Paling menarik mungkin kamera telephoto yang mengembalikan lensa periskop dengan jangkauan zoom optis 3x (f/2.56, 85 mm, OIS) dengan sensor 50 MP Sony IMX882. Kamera depan bersensor 32 MP (f/2.2, 21 mm).

Dengan rangkaian kamera tersebut, iQoo 15 boleh dibilang memiliki kemampuan fotografi dan video bersaing dengan ponsel flagship dalam hal fleksibilitas pemotretan yang lengkap. Ponsel ini bisa merekam berbagai jenis objek, dekat maupun jauh, arsitektur dan pemandangan hingga detil halus.

Hasil fotonya sendiri, seperti bisa diamati dalam jepretan-jepretan 91Mobiles Indonesia, cenderung menghasilkan gambar dengan kontras tinggi dan warna yang punchy, tapi tetap konsisten antara ketiga kamera belakang.

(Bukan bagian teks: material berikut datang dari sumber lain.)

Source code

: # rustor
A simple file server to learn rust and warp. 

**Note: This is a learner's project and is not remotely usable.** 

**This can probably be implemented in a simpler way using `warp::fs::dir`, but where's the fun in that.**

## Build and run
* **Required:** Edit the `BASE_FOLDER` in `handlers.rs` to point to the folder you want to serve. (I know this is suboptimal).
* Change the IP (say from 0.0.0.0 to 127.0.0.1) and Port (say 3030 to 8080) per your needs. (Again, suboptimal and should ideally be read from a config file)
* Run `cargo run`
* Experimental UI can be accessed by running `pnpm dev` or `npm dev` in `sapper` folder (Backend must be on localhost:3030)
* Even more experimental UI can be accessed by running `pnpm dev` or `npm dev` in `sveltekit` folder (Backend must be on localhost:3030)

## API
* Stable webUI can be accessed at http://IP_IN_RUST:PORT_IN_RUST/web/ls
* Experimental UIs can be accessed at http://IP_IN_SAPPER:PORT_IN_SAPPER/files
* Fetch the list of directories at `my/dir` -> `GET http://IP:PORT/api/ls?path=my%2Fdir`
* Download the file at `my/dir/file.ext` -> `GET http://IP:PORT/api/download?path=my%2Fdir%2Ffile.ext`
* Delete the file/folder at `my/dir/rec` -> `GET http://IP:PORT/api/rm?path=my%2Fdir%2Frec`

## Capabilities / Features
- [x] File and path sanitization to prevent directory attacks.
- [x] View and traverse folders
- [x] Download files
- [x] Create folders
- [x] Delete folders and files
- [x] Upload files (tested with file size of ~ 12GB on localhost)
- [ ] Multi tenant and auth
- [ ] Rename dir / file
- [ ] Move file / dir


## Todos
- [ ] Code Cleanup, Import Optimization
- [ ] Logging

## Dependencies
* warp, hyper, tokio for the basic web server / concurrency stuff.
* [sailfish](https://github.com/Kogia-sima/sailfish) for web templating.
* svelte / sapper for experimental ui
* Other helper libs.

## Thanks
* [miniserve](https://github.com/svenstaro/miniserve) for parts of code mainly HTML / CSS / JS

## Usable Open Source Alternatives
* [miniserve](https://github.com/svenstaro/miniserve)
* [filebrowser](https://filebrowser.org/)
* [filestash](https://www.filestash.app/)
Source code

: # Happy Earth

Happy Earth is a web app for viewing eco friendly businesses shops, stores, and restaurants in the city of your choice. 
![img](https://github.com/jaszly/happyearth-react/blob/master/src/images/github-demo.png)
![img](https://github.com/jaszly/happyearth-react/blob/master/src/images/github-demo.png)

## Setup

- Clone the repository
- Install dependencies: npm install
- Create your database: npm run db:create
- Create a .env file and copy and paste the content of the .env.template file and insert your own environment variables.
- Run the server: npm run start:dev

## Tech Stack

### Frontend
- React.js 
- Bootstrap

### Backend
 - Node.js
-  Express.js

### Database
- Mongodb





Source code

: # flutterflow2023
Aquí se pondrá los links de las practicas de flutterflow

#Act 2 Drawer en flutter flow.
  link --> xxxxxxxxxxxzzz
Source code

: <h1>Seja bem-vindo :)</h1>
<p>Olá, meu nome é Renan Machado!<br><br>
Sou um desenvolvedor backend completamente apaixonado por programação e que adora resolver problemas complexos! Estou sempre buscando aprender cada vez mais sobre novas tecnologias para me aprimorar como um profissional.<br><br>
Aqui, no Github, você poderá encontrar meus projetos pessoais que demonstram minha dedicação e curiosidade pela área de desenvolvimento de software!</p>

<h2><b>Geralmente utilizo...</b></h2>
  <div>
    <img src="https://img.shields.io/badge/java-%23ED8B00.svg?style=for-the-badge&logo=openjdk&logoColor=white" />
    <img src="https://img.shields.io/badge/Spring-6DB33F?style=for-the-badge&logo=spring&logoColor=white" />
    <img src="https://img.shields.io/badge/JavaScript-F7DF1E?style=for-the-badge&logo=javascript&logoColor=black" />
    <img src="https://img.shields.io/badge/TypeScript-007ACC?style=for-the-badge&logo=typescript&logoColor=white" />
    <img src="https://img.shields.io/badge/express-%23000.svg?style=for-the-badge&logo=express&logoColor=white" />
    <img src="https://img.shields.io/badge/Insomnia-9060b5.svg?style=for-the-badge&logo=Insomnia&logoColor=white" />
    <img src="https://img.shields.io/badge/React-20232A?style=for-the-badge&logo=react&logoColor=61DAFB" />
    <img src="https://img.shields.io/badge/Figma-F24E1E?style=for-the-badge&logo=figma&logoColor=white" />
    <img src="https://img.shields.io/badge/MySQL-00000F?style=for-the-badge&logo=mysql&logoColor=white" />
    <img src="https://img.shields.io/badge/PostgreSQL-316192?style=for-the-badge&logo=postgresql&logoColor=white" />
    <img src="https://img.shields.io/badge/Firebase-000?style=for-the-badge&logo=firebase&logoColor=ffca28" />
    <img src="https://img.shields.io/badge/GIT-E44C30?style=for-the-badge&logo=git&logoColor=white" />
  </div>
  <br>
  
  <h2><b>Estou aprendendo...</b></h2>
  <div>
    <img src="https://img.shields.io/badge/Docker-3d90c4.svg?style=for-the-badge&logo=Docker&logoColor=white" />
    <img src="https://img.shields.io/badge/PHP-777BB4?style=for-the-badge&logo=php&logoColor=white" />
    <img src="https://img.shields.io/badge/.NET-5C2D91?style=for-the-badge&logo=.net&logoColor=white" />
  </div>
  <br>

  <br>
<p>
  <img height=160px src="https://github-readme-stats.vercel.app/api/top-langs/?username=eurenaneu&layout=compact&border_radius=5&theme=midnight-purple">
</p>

Kamera utama menghasilkan gambar paling cemerlang di segala situasi karena memang sensornya adalah yang terbaik. Kamera telephoto dan ultrawide agak kedodoran di situasi low-light, tapi kualitasnya masih bagus. Di kondisi cahaya cukup, ketiga kamera nyaris tak bisa dibedakan dalam hal image quality.

Satu kekurangannya adalah dari segi fitur yang tak selengkap ponsel flagship dengan kamera lebih mumpuni, seperti misalnya Vivo X300 Pro dan Oppo Find X9 Pro, yang menyajikan resep warna khas pabrikan legendaris (Zeiss dan Hasselblad).

iQoo 15, misalnya, tidak memiliki simulasi bokeh lensa ikonik Zeiss seperti Vivo X300 Pro atau opsi video super lengkap berikut perekaman LOG di semua kamera seperti Oppo Find X9 Pro. Namun, sebenarnya fitur-fitur ekstra tersebut boleh dibilang tak terlalu esensial di penggunaan sehari-hari. Jepretan kamera depan iQoo 15 pun masih bisa diandalkan dengan hasil yang cerah serta efek bokeh yang halus dan presisi dalam mode Portrait.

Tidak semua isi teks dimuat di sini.